Post your response below. The following is my response to that question:
In my opinion, it is important to learn about the Kindertransports in order to give students examples of people and nations that chose to be upstanders. England as a nation transported Jewish children to escape the Holocaust, but there are also many other examples in The Children of Willesden Lane of neighbors and everyday people helping others in whatever way they could. Standing up and helping others individually and as a nation is powerful. Amidst all of the chaos and cruelty of the war, the story shows glimmers of humanity and hope. It is important for students to know that there are many examples of upstanders in history and that it is possible for them to also be upstanders in our current society.
Stories such as Lisa Jura’s bear witness to parts of history we would never otherwise know. In my study of history in high school and college, the Kindertransports were barely mentioned. Also, it seemed that the story of WWII concluded when Germany was defeated by the Allies. However, because of memoirs and testimonies such as Lisa Jura’s I know now that the story doesn’t end there. In the million tragic stories that we hear about the Holocaust, Lisa Jura’s story stands out as a message of hope, of summoning the will to live and to thrive, and to help others when the world is at its bleakest.
What is one way that students can make a personal connection to The Children of Willesden Lane?
Writing can be a great way to respond to a piece of literature. If you have attended the Willesden Read workshops at the Museum of the Holocaust in Los Angeles, you have received the Teaching Guide for the book. I want to highlight some writing prompts that might be engaging for various grade levels in exploring the theme of family.

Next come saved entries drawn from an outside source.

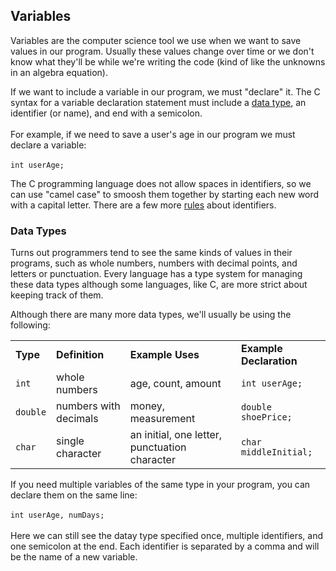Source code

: <h2>Variables</h2>
<p>Variables are the computer science tool we use when we want to save values in our program. Usually these values change over time or we don't know what they'll be while we're writing the code (kind of like the unknowns in an algebra equation).</p>

<p>If we want to include a variable in our program, we must "declare" it. The C <span title="coding rules for a programming language">syntax</span> for a variable declaration statement must include a <a href="#data_type">data type</a>, an identifier (or name), and end with a semicolon.
<br><br>For example, if we need to save a user's age in our program we must declare a variable:<br><br>
<code>int userAge;</code></p>

<p>The C programming language does not allow spaces in <span title="names">identifiers</span>, so we can use "camel case" to smoosh them together by starting each new word with a capital letter. There are a few more <a href="https://learn.microsoft.com/en-us/cpp/c-language/c-identifiers?view=msvc-170">rules</a> about identifiers.</p>

<h3><a name="data_types"></a>Data Types</h3>
<p>Turns out programmers tend to see the same kinds of values in their programs, such as whole numbers, numbers with decimal points, and letters or punctuation. Every language has a type system for managing these data types although some languages, like C, are more strict about keeping track of them.</p>

<p>Although there are many more data types, we'll usually be using the following:</p>
<table>
    <tbody>
        <tr>
            <td><strong>Type</strong></td>
            <td><strong>Definition</strong></td>
            <td><strong>Example Uses</strong></td>
            <td><strong>Example Declaration</strong></td>
        </tr>
        <tr>
            <td><code>int</code></td>
            <td>whole numbers</td>
            <td>age, count, amount</td>
            <td><code>int userAge;</code></td>
        </tr>
        <tr>
            <td><code>double</code></td>
            <td>numbers with decimals</td>
            <td>money, measurement</td>
            <td><code>double shoePrice;</code></td>
        </tr>
        <tr>
            <td><code>char</code></td>
            <td>single character</td>
            <td>an initial, one letter, punctuation character</td>
            <td><code>char middleInitial;</code></td>
        </tr>
    </tbody>
</table>

<p>If you need multiple variables of the same type in your program, you can declare them on the same line:<br><br>
<code>int userAge, numDays;</code><br><br>
Here we can still see the datay type specified once, multiple identifiers, and one semicolon at the end. Each identifier is separated by a comma and will be the name of a new variable.</p>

The following writing prompts can serve as a basis for an extended writing project that could include artwork, family interviews, and various forms of presentation of student work.
Mementos (page 27)
Lisa cherished the photograph of her mother she brought to England. If you had to leave your home and were allowed to only take a few items of importance with you, what do you think you would take? What is the significance of the item or items you chose? Write a paragraph describing each item and what it means to you.
Family Stories (page 44)
Invite students to write a story that has been passed down in their own family. Encourage them to think about how they learned the story and why it has special meaning to them. In planning their story, students should try to answer the following questions:
What happened? Why did it happen? What were your thoughts about the story at the time it happened or when you first heard it? What are your thoughts about the story now? What lessons does your story teach others?
Legacies (page 44)
A legacy is often defined as a gift from one generation to those that follow. Discuss the legacy Lisa Jura received from her mother and how she passed it on to her children and grandchildren. Then invite students to share a legacy they received from a family member, friend, neighbor, or teacher. It might be a musical legacy much like the one Lisa Jura gave her family. It might also be a skill like cooking, gardening, or carpentry; a hobby like stamp collecting or building model airplanes; or a special memento. Encourage students to explain the significance of the gift they received and how they plan to pass it on to the next generation.
We’d like to have you share your students’ writing pieces based on these prompts! Please post your student work below.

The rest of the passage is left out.